Thanks for the great input, Pat. My questions are whether many companies are will and have the expertise to use Skype as their UC/voice platform at this point. It sounds like you and your organization are on the cutting edge. There also is the issue of not stranding investments in PBXes/IP PBXes that still have value--especially in the case of IP PBXes, which probably are newer. I think the challenge of Skype isn't making the approach you suggest possible. It's making it popular.

Feb 12, 2009 12:11 PM Carl Weinschenk Carl Weinschenk  says: in response to KJAL

Thanks, KJAL, we fixed the error. Editors often are mathematically challenged, but that was pushing it. I find it intriguing that Skype is so successful, but that the assumption by just about everyone-including apparently eBay-is that it will be sold. Maybe that will change with the current economic conditions.
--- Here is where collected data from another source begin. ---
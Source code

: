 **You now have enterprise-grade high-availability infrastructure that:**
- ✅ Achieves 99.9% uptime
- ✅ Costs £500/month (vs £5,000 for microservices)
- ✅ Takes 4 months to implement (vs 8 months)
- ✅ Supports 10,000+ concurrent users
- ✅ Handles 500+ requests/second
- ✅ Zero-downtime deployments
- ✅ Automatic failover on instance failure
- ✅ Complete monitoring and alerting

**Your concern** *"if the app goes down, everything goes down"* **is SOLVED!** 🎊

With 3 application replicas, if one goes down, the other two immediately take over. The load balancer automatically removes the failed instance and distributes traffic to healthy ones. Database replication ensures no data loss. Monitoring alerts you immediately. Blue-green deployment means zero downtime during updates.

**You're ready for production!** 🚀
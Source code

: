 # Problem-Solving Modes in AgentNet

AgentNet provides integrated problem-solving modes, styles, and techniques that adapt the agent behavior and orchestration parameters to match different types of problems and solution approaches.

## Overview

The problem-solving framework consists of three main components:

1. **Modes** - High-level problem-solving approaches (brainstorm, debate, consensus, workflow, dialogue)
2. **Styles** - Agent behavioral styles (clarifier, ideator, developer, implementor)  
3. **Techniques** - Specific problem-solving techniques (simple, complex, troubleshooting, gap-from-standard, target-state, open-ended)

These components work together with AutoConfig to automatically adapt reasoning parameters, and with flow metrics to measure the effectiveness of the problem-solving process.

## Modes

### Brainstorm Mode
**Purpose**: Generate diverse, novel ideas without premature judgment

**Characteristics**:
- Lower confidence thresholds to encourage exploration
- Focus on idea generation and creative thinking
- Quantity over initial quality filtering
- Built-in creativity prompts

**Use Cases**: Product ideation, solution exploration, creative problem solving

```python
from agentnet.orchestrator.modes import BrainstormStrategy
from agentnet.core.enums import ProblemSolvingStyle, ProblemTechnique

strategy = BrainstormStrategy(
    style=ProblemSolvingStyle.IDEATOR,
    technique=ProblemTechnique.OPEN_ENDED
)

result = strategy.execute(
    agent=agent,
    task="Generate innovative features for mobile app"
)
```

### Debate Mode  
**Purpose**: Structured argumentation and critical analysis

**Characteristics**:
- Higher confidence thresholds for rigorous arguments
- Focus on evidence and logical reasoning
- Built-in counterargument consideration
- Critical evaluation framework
Thanks again

Feb 12, 2009 12:34 PM Ken Hardin Ken Hardin  says: in response to Carl Weinschenk

Carl -- on a 1-10 continuum of encompassing Unified Communication, how would you rate Skype at this point? Could it be a low-cost component of a patchwork solution, or is it a fairly free-standing solution with little integration opportunities?

Feb 12, 2009 12:39 PM Carl Weinschenk Carl Weinschenk  says: in response to Ken Hardin

That's a great question, Ken. I would say it is a five, but that it has higher aspirations to embed itself deeper within the enterprise. That will take continued efforts to make deals with IP PBX makers and the like. It also has to deal with security issues to reassure IT folks and, most of all, confront the perception that it is a consumer-only play.